*PROBLEM REQUIREMENTS*: Please give the number of lines in the records below that include "responsibilities", with no other output.

*RECORD EXCERPTS*:
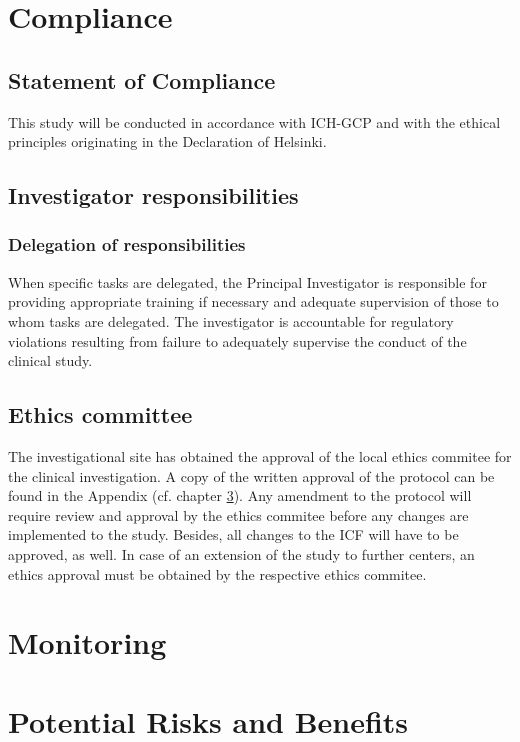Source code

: \section{Compliance}
\subsection{Statement of Compliance}
This study will be conducted in accordance with ICH-GCP and with the ethical principles originating in the Declaration of Helsinki. 

\subsection{Investigator responsibilities}

\subsubsection{Delegation of responsibilities}
When specific tasks are delegated, the Principal Investigator is responsible for providing appropriate training if necessary and adequate supervision of those to whom tasks are delegated. The investigator is accountable for regulatory violations resulting from failure to adequately supervise the conduct of the clinical study. 

\subsection{Ethics committee}
The investigational site has obtained the approval of the local ethics commitee for the clinical investigation. A copy of the written approval of the protocol can be found in the Appendix (cf. chapter \ref{}). Any amendment to the protocol will require review and approval by the ethics commitee before any changes are implemented to the study. Besides, all changes to the \ac{ICF} will have to be approved, as well. In case of an extension of the study to further centers, an ethics approval must be obtained by the respective ethics commitee. 

\section{Monitoring}

\section{Potential Risks and Benefits}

*RESULT OF THIS EXERCISE*: 2